Sunday, May 3, 2015

Outside of Fairbanks

For our day off today, we drove out into the country. Our first stop was the Alaska Pipeline. I learned that the reason it is above ground is because the oil is warm (about 100 degrees F) as it flows through the pipe. The ground, however, is frozen permafrost. If the pipeline were buried it would thaw the ground and  make it unstable. I hadn't thought of that before. I guess I figured it was the other way around-- that the ground would make the oil too cold. But no.
A stream ran parallel to the Pipeline. It was still frozen along the edges. We were fascinated with the ice crystals. So delicate and beautiful.
 Then we drove up to the Chena Hot Springs Resort, about an hour outside of Fairbanks. We ate lunch there and enjoyed walking around. There were several old vehicles of various kinds, just rusting away... lots of log buildings with moose racks galore... and pen of reindeer sleeping under trees... another pen of chickens and goats hanging out together. Just random, interesting stuff.
We didn't get into the hot springs, but we dipped our hands in to see if it really was "hot." It was. It also smelled like sulphur. The middle picture is the "ice skating pond." I decided my ice skates probably wouldn't work on it in that condition.

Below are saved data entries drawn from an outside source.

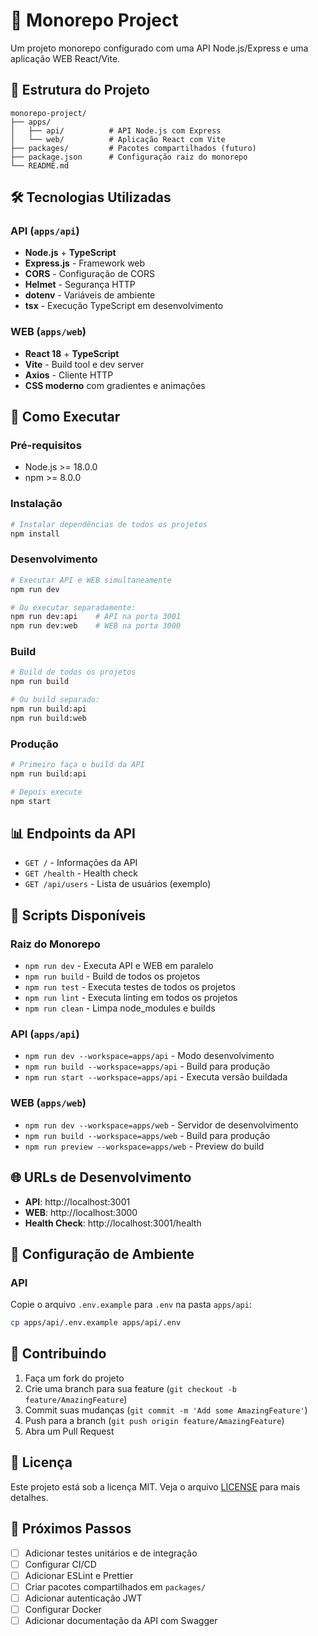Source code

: # 🚀 Monorepo Project

Um projeto monorepo configurado com uma API Node.js/Express e uma aplicação WEB React/Vite.

## 📁 Estrutura do Projeto

```
monorepo-project/
├── apps/
│   ├── api/          # API Node.js com Express
│   └── web/          # Aplicação React com Vite
├── packages/         # Pacotes compartilhados (futuro)
├── package.json      # Configuração raiz do monorepo
└── README.md
```

## 🛠️ Tecnologias Utilizadas

### API (`apps/api`)
- **Node.js** + **TypeScript**
- **Express.js** - Framework web
- **CORS** - Configuração de CORS
- **Helmet** - Segurança HTTP
- **dotenv** - Variáveis de ambiente
- **tsx** - Execução TypeScript em desenvolvimento

### WEB (`apps/web`)
- **React 18** + **TypeScript**
- **Vite** - Build tool e dev server
- **Axios** - Cliente HTTP
- **CSS moderno** com gradientes e animações

## 🚀 Como Executar

### Pré-requisitos
- Node.js >= 18.0.0
- npm >= 8.0.0

### Instalação
```bash
# Instalar dependências de todos os projetos
npm install
```

### Desenvolvimento
```bash
# Executar API e WEB simultaneamente
npm run dev

# Ou executar separadamente:
npm run dev:api    # API na porta 3001
npm run dev:web    # WEB na porta 3000
```

### Build
```bash
# Build de todos os projetos
npm run build

# Ou build separado:
npm run build:api
npm run build:web
```

### Produção
```bash
# Primeiro faça o build da API
npm run build:api

# Depois execute
npm start
```

## 📊 Endpoints da API

- `GET /` - Informações da API
- `GET /health` - Health check
- `GET /api/users` - Lista de usuários (exemplo)

## 🔧 Scripts Disponíveis

### Raiz do Monorepo
- `npm run dev` - Executa API e WEB em paralelo
- `npm run build` - Build de todos os projetos
- `npm run test` - Executa testes de todos os projetos
- `npm run lint` - Executa linting em todos os projetos
- `npm run clean` - Limpa node_modules e builds

### API (`apps/api`)
- `npm run dev --workspace=apps/api` - Modo desenvolvimento
- `npm run build --workspace=apps/api` - Build para produção
- `npm run start --workspace=apps/api` - Executa versão buildada

### WEB (`apps/web`)
- `npm run dev --workspace=apps/web` - Servidor de desenvolvimento
- `npm run build --workspace=apps/web` - Build para produção
- `npm run preview --workspace=apps/web` - Preview do build

## 🌐 URLs de Desenvolvimento

- **API**: http://localhost:3001
- **WEB**: http://localhost:3000
- **Health Check**: http://localhost:3001/health

## 📝 Configuração de Ambiente

### API
Copie o arquivo `.env.example` para `.env` na pasta `apps/api`:
```bash
cp apps/api/.env.example apps/api/.env
```

## 🤝 Contribuindo

1. Faça um fork do projeto
2. Crie uma branch para sua feature (`git checkout -b feature/AmazingFeature`)
3. Commit suas mudanças (`git commit -m 'Add some AmazingFeature'`)
4. Push para a branch (`git push origin feature/AmazingFeature`)
5. Abra um Pull Request

## 📄 Licença

Este projeto está sob a licença MIT. Veja o arquivo [LICENSE](LICENSE) para mais detalhes.

## 🎯 Próximos Passos

- [ ] Adicionar testes unitários e de integração
- [ ] Configurar CI/CD
- [ ] Adicionar ESLint e Prettier
- [ ] Criar pacotes compartilhados em `packages/`
- [ ] Adicionar autenticação JWT
- [ ] Configurar Docker
- [ ] Adicionar documentação da API com Swagger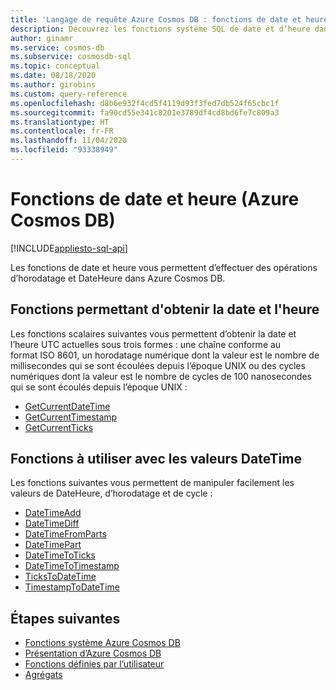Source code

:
 ```yaml
---
title: 'Langage de requête Azure Cosmos DB : fonctions de date et heure'
description: Découvrez les fonctions système SQL de date et d’heure dans Azure Cosmos DB pour effectuer des opérations Date/Heure et timestamp.
author: ginamr
ms.service: cosmos-db
ms.subservice: cosmosdb-sql
ms.topic: conceptual
ms.date: 08/18/2020
ms.author: girobins
ms.custom: query-reference
ms.openlocfilehash: d8b6e932f4cd5f4119d93f3fed7db524f65cbc1f
ms.sourcegitcommit: fa90cd55e341c8201e3789df4cd8bd6fe7c809a3
ms.translationtype: HT
ms.contentlocale: fr-FR
ms.lasthandoff: 11/04/2020
ms.locfileid: "93338949"
---
```

# <a name="date-and-time-functions-azure-cosmos-db"></a>Fonctions de date et heure (Azure Cosmos DB)
[!INCLUDE[appliesto-sql-api](includes/appliesto-sql-api.md)]

Les fonctions de date et heure vous permettent d’effectuer des opérations d’horodatage et DateHeure dans Azure Cosmos DB.

## <a name="functions-to-obtain-the-date-and-time"></a>Fonctions permettant d'obtenir la date et l'heure

Les fonctions scalaires suivantes vous permettent d’obtenir la date et l’heure UTC actuelles sous trois formes : une chaîne conforme au format ISO 8601, un horodatage numérique dont la valeur est le nombre de millisecondes qui se sont écoulées depuis l’époque UNIX ou des cycles numériques dont la valeur est le nombre de cycles de 100 nanosecondes qui se sont écoulés depuis l’époque UNIX :

* [GetCurrentDateTime](sql-query-getcurrentdatetime.md)
* [GetCurrentTimestamp](sql-query-getcurrenttimestamp.md)
* [GetCurrentTicks](sql-query-getcurrentticks.md)

## <a name="functions-to-work-with-datetime-values"></a>Fonctions à utiliser avec les valeurs DateTime

Les fonctions suivantes vous permettent de manipuler facilement les valeurs de DateHeure, d’horodatage et de cycle :

* [DateTimeAdd](sql-query-datetimeadd.md)
* [DateTimeDiff](sql-query-datetimediff.md)
* [DateTimeFromParts](sql-query-datetimefromparts.md)
* [DateTimePart](sql-query-datetimepart.md)
* [DateTimeToTicks](sql-query-datetimetoticks.md)
* [DateTimeToTimestamp](sql-query-datetimetotimestamp.md)
* [TicksToDateTime](sql-query-tickstodatetime.md)
* [TimestampToDateTime](sql-query-timestamptodatetime.md)

## <a name="next-steps"></a>Étapes suivantes

- [Fonctions système Azure Cosmos DB](sql-query-system-functions.md)
- [Présentation d’Azure Cosmos DB](introduction.md)
- [Fonctions définies par l’utilisateur](sql-query-udfs.md)
- [Agrégats](sql-query-aggregates.md)
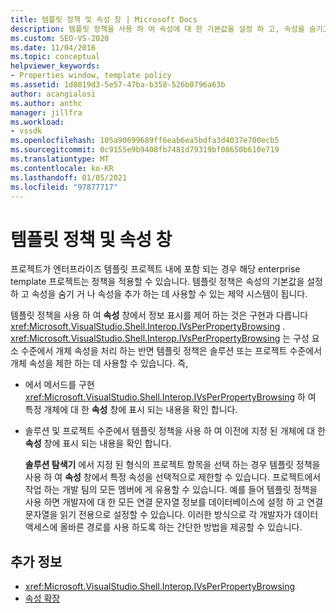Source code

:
 ```yaml
---
title: 템플릿 정책 및 속성 창 | Microsoft Docs
description: 템플릿 정책을 사용 하 여 속성에 대 한 기본값을 설정 하 고, 속성을 숨기고, 속성 창 속성을 추가 하는 방법에 대해 알아봅니다.
ms.custom: SEO-VS-2020
ms.date: 11/04/2016
ms.topic: conceptual
helpviewer_keywords:
- Properties window, template policy
ms.assetid: 1d8019d3-5e57-47ba-b358-526b0796a63b
author: acangialosi
ms.author: anthc
manager: jillfra
ms.workload:
- vssdk
ms.openlocfilehash: 105a90699689ff6eab6ea5bdfa3d4037e700ecb5
ms.sourcegitcommit: 0c9155e9b9408fb7481d79319bf08650b610e719
ms.translationtype: MT
ms.contentlocale: ko-KR
ms.lasthandoff: 01/05/2021
ms.locfileid: "97877717"
---
```

# <a name="template-policy-and-the-properties-window"></a>템플릿 정책 및 속성 창
프로젝트가 엔터프라이즈 템플릿 프로젝트 내에 포함 되는 경우 해당 enterprise template 프로젝트는 정책을 적용할 수 있습니다. 템플릿 정책은 속성의 기본값을 설정 하 고 속성을 숨기 거 나 속성을 추가 하는 데 사용할 수 있는 제약 시스템이 됩니다.

 템플릿 정책을 사용 하 여 **속성** 창에서 정보 표시를 제어 하는 것은 구현과 다릅니다 <xref:Microsoft.VisualStudio.Shell.Interop.IVsPerPropertyBrowsing> . <xref:Microsoft.VisualStudio.Shell.Interop.IVsPerPropertyBrowsing> 는 구성 요소 수준에서 개체 속성을 처리 하는 반면 템플릿 정책은 솔루션 또는 프로젝트 수준에서 개체 속성을 제한 하는 데 사용할 수 있습니다. 즉,

- 에서 메서드를 구현 <xref:Microsoft.VisualStudio.Shell.Interop.IVsPerPropertyBrowsing> 하 여 특정 개체에 대 한 **속성** 창에 표시 되는 내용을 확인 합니다.

- 솔루션 및 프로젝트 수준에서 템플릿 정책을 사용 하 여 이전에 지정 된 개체에 대 한 **속성** 창에 표시 되는 내용을 확인 합니다.

  **솔루션 탐색기** 에서 지정 된 형식의 프로젝트 항목을 선택 하는 경우 템플릿 정책을 사용 하 여 **속성** 창에서 특정 속성을 선택적으로 제한할 수 있습니다. 프로젝트에서 작업 하는 개발 팀의 모든 멤버에 게 유용할 수 있습니다. 예를 들어 템플릿 정책을 사용 하면 개발자에 대 한 모든 연결 문자열 정보를 데이터베이스에 설정 하 고 연결 문자열을 읽기 전용으로 설정할 수 있습니다. 이러한 방식으로 각 개발자가 데이터 액세스에 올바른 경로를 사용 하도록 하는 간단한 방법을 제공할 수 있습니다.

## <a name="see-also"></a>추가 정보
- <xref:Microsoft.VisualStudio.Shell.Interop.IVsPerPropertyBrowsing>
- [속성 확장](../../extensibility/internals/extending-properties.md)
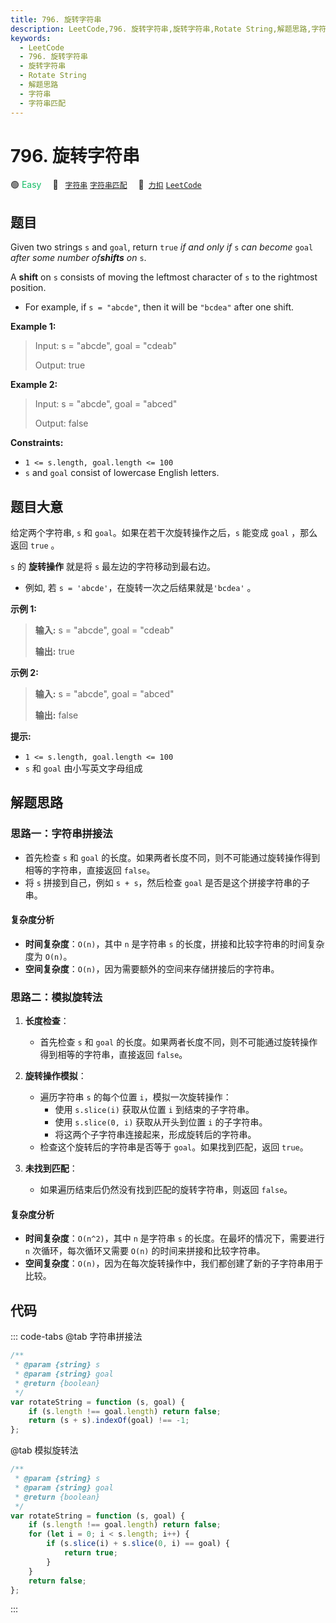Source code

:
 ```yaml
---
title: 796. 旋转字符串
description: LeetCode,796. 旋转字符串,旋转字符串,Rotate String,解题思路,字符串,字符串匹配
keywords:
  - LeetCode
  - 796. 旋转字符串
  - 旋转字符串
  - Rotate String
  - 解题思路
  - 字符串
  - 字符串匹配
---
```


# 796. 旋转字符串

🟢 <font color=#15bd66>Easy</font>&emsp; 🔖&ensp; [`字符串`](/tag/string.md) [`字符串匹配`](/tag/string-matching.md)&emsp; 🔗&ensp;[`力扣`](https://leetcode.cn/problems/rotate-string) [`LeetCode`](https://leetcode.com/problems/rotate-string)

## 题目

Given two strings `s` and `goal`, return `true` _if and only if_ `s` _can
become_ `goal` _after some number of**shifts** on_ `s`.

A **shift** on `s` consists of moving the leftmost character of `s` to the
rightmost position.

- For example, if `s = "abcde"`, then it will be `"bcdea"` after one shift.

**Example 1:**

> Input: s = "abcde", goal = "cdeab"
>
> Output: true

**Example 2:**

> Input: s = "abcde", goal = "abced"
>
> Output: false

**Constraints:**

- `1 <= s.length, goal.length <= 100`
- `s` and `goal` consist of lowercase English letters.

## 题目大意

给定两个字符串, `s` 和 `goal`。如果在若干次旋转操作之后，`s` 能变成 `goal` ，那么返回 `true` 。

`s` 的 **旋转操作** 就是将 `s` 最左边的字符移动到最右边。

- 例如, 若 `s = 'abcde'`，在旋转一次之后结果就是`'bcdea'` 。

**示例 1:**

> **输入:** s = "abcde", goal = "cdeab"
>
> **输出:** true

**示例 2:**

> **输入:** s = "abcde", goal = "abced"
>
> **输出:** false

**提示:**

- `1 <= s.length, goal.length <= 100`
- `s` 和 `goal` 由小写英文字母组成

## 解题思路

### 思路一：字符串拼接法

- 首先检查 `s` 和 `goal` 的长度。如果两者长度不同，则不可能通过旋转操作得到相等的字符串，直接返回 `false`。
- 将 `s` 拼接到自己，例如 `s + s`，然后检查 `goal` 是否是这个拼接字符串的子串。

#### 复杂度分析

- **时间复杂度**：`O(n)`，其中 `n` 是字符串 `s` 的长度，拼接和比较字符串的时间复杂度为 `O(n)`。
- **空间复杂度**：`O(n)`，因为需要额外的空间来存储拼接后的字符串。

### 思路二：模拟旋转法

1. **长度检查**：

   - 首先检查 `s` 和 `goal` 的长度。如果两者长度不同，则不可能通过旋转操作得到相等的字符串，直接返回 `false`。

2. **旋转操作模拟**：

   - 遍历字符串 `s` 的每个位置 `i`，模拟一次旋转操作：
     - 使用 `s.slice(i)` 获取从位置 `i` 到结束的子字符串。
     - 使用 `s.slice(0, i)` 获取从开头到位置 `i` 的子字符串。
     - 将这两个子字符串连接起来，形成旋转后的字符串。
   - 检查这个旋转后的字符串是否等于 `goal`。如果找到匹配，返回 `true`。

3. **未找到匹配**：
   - 如果遍历结束后仍然没有找到匹配的旋转字符串，则返回 `false`。

#### 复杂度分析

- **时间复杂度**：`O(n^2)`，其中 `n` 是字符串 `s` 的长度。在最坏的情况下，需要进行 `n` 次循环，每次循环又需要 `O(n)` 的时间来拼接和比较字符串。
- **空间复杂度**：`O(n)`，因为在每次旋转操作中，我们都创建了新的子字符串用于比较。

## 代码

::: code-tabs
@tab 字符串拼接法

```javascript
/**
 * @param {string} s
 * @param {string} goal
 * @return {boolean}
 */
var rotateString = function (s, goal) {
	if (s.length !== goal.length) return false;
	return (s + s).indexOf(goal) !== -1;
};
```

@tab 模拟旋转法

```javascript
/**
 * @param {string} s
 * @param {string} goal
 * @return {boolean}
 */
var rotateString = function (s, goal) {
	if (s.length !== goal.length) return false;
	for (let i = 0; i < s.length; i++) {
		if (s.slice(i) + s.slice(0, i) == goal) {
			return true;
		}
	}
	return false;
};
```

:::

It was a fun, relaxing day. Tomorrow we'll be back to work at the Fairbanks IDEA convention.

Denali Viewpoint South

The second "sight-seeing" stop of yesterday's road trip was at the Denali Viewpoint South. It involved a short uphill hike for the best view. I wasn't too sure where it would take us, so I asked some ladies coming down if the hike was worth the view. They assured me that it definitely was, and that I was almost there. So I kept going.

The strip of photos in the collage above shows the trail, starting from the bottom picture and going up. I could just barely see the top of the mountain as I started up. The background picture was taken from the viewpoint at the top of the trail. As were these...
The view of the mountain from this vantage point was breathtaking. At over 20,000 feet, Denali is the tallest mountain on the North American continent. Apparently, Mount McKinley is the official name, but the "real" name of the mountain is Denali. If you're like me, you've heard all this before but may not remember it at the moment.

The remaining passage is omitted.